By Kristi Casey Sanders
“This is not opera. This is not dance. This is not hip-hop. This is not theater. This is a world-premiere production. This is big.”
— Atlanta Ballet Choreographer-in-Residence Lauri Stallings
Two things Atlanta is known for are its innovative Atlanta Ballet world premieres and its hip-hop scene. Even so, bringing the two together is a revolutionary idea. “It was founded and run by [Atlanta Ballet’s] board of directors and community leaders,” big choreographer Lauri Stallings says. “It’s not their generation’s music that’s hip-hop, and there was some hesitancy about it. That’s why it’s so commendable for [Artistic Director] John McFall to have … the courage to think of something even remotely like this.”
Courage and audacity is something the Atlanta Ballet has in spades. In recent seasons, it has created groundbreaking world premieres to the music of the Indigo Girls (Shed Your Skin) and the Red Clay Ramblers (Ramblin’ Suite). After McFall mentioned his desire to bring hip-hop to the ballet, Peach Editor-in-Chief Elizabeth Schulte Roth introduced McFall and his dancers to Antwan “Big Boi” Patton and the artists on his Purple Ribbon Entertainment label. For both camps, big was a chance to dramatically subvert expectations, to reach new audiences, and to expose a vein of talent and level of collaboration audiences had yet to experience in Atlanta.
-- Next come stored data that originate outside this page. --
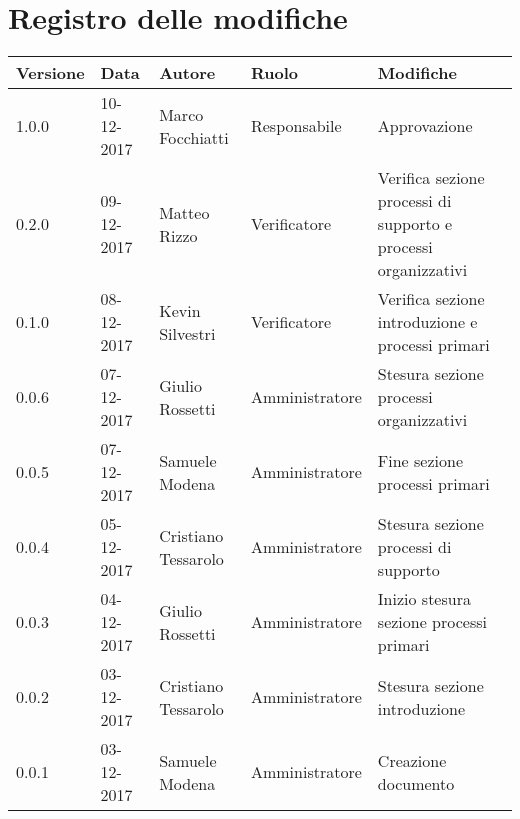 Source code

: \documentclass[./NormediProgetto.tex]{subfiles}
\begin{document}
\chapter*{Registro delle modifiche}
\begin{center}	
\begin{tabular}{|l|l|l|l|p{4cm}|}
		\hline
		\textbf{Versione} & \textbf{Data} & \textbf{Autore} & \textbf{Ruolo} & \textbf{Modifiche} \\ \hline
		1.0.0 & 10-12-2017 & Marco Focchiatti & Responsabile & Approvazione\\ \hline
		0.2.0 & 09-12-2017 & Matteo Rizzo & Verificatore & Verifica sezione processi di supporto e processi organizzativi\\ \hline
		0.1.0 & 08-12-2017 & Kevin Silvestri & Verificatore & Verifica sezione introduzione e processi primari\\ \hline
		0.0.6 & 07-12-2017 & Giulio Rossetti & Amministratore & Stesura sezione processi organizzativi\\ \hline
		0.0.5 & 07-12-2017 & Samuele Modena & Amministratore & Fine sezione processi primari\\ \hline
		0.0.4 & 05-12-2017 & Cristiano Tessarolo & Amministratore & Stesura sezione processi di supporto\\ \hline
		0.0.3 & 04-12-2017 & Giulio Rossetti & Amministratore & Inizio stesura sezione processi primari\\ \hline
		0.0.2 & 03-12-2017 & Cristiano Tessarolo & Amministratore & Stesura sezione introduzione\\ \hline
		0.0.1 & 03-12-2017 & Samuele Modena & Amministratore & Creazione documento\\ \hline
		
\end{tabular}
\end{center}
\end{document}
“We talked with Big Boi, and we said, ‘Let’s redefine who we are,'” Stallings recalls. “We had to do this. This is what the music, these dancers and my experience [called for]. It’s all about moving forward all the art forms together to create something unusual. And it all starts with the curiosity of a child.”
Childlike curiosity not only is a theme in the show, it’s what propelled big’s creative process. “As an adolescent in the world of hip-hop, I like not knowing something and … being able to start right from the beginning of something with a clean slate,” Stallings says. For months, she researched the music Big Boi had created on his own and with the Grammy Award-winning group OutKast. Her first step was to create a template score for the work. Then, she and Big Boi started bouncing ideas off each other about what big could be.
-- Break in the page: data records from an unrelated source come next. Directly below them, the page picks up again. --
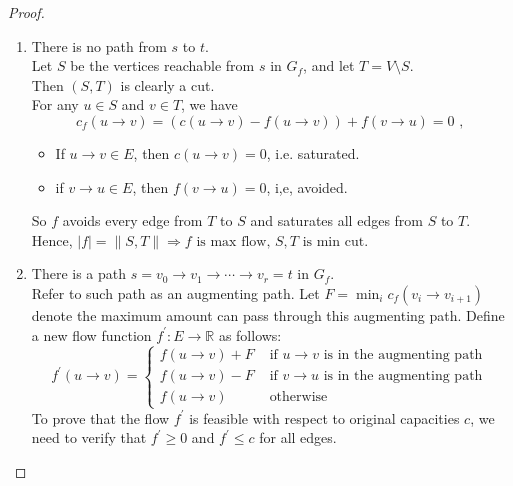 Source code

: \begin{proof}
\begin{enumerate}[label={Case \arabic*}, leftmargin=1in]
    \item There is no path from $s$ to $t$.\\
        Let $S$ be the vertices reachable from $s$ in $G_f$,
        and let $T = V \setminus S$. \\
        Then $(S,T)$ is clearly a cut.\\
        For any $u \in S$ and $v \in T$, we have 
        \[c_f(u \rightarrow v) = (c(u \rightarrow v) - f(u \rightarrow v)) + f(v \rightarrow u) =  0 \text{ , }\]
        \begin{itemize}
            \item If $u \rightarrow v \in E$, then $c(u \rightarrow v) = 0$, i.e. saturated.
            \item if $v \rightarrow u \in E$, then $f(v \rightarrow u) = 0$, i,e, avoided.
        \end{itemize}
        So $f$ avoids every edge from $T$ to $S$ and saturates all edges from $S$ to $T$.\\
        Hence, $|f| = \|S,T\| \Rightarrow f \text{ is max flow, } S,T \text{ is min cut. }$
    \item There is a path $s = v_0 \rightarrow v_1 \rightarrow \cdots \rightarrow v_r = t$ in $G_f$.\\
        Refer to such path as an augmenting path.
        Let $F = \min_i c_f(v_i \rightarrow v_{i+1})$ denote the maximum
        amount can pass through this augmenting path.
        Define a new flow function $f^\prime:E \rightarrow \mathbb{R}$ as follows:
        \begin{equation}
            f^\prime(u \rightarrow v) =
            \begin{cases}
                f(u \rightarrow v) + F & \text{ if } u \rightarrow v \text{ is in the augmenting path } \\
                f(u \rightarrow v) - F & \text{ if } v \rightarrow u \text{ is in the augmenting path } \\
                f(u \rightarrow v) & \text{ otherwise }
            \end{cases}
        \end{equation}
        To prove that the flow $f^\prime$ is feasible with respect to original capacities $c$,
        we need to verify that $f^\prime \geq 0$ and $f^\prime \leq c$ for all edges.


\end{enumerate}
\end{proof}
“I had an interview with NPR the other day,” Stallings says. “And [the interviewer] said: ‘I’d like to think that you and Big Boi sat down together, and you said, ‘What about this?’ And he said, ‘Oh, yes! And what about this?’ And, ‘Oh, you’ve heard this?’ And, ‘No, I haven’t.’ And, ‘Oh, I dug this up from 1991.’ ‘Where did you find that? We only performed it once!’
“He said, ‘I’d like to think that all that’s true,'” she continues with a laugh. “And I said, ‘It is all true.'”
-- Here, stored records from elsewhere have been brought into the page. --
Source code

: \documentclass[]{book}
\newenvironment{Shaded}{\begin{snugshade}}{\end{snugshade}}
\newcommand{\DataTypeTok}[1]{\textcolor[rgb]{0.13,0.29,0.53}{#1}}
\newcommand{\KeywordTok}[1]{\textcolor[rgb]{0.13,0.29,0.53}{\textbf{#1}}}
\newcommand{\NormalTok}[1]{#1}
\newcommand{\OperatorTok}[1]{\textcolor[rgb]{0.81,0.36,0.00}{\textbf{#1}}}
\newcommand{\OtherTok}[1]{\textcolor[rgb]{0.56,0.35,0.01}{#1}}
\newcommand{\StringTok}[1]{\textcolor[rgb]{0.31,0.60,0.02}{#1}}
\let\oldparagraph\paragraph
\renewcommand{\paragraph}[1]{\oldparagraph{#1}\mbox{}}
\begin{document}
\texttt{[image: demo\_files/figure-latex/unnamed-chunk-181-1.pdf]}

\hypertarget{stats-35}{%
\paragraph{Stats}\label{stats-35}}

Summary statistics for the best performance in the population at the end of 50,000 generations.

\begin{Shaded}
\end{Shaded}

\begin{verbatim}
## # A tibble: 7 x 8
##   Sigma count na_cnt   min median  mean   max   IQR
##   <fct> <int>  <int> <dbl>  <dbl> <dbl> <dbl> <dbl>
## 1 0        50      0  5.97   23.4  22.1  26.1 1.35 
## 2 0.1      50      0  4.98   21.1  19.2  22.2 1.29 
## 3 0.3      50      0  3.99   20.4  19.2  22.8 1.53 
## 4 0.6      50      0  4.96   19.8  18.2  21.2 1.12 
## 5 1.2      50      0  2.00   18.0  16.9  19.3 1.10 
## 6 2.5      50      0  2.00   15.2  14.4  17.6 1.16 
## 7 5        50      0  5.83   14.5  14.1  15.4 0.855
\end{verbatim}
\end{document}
In addition to the track that only was performed live once and a song from Big Boi’s new album, big also features music from artists such as Giuseppe Verdi, composer of the operas La traviata, Rigoletto and Aida. “In order to embrace the world of hip-hop as a music genre, as a force that enters us sound-wise and we respond to, in order for the audience to fully be able to digest it for two hours, [we realized] we would have to be able to contrast it with music that was not hip-hop,” Stallings explains.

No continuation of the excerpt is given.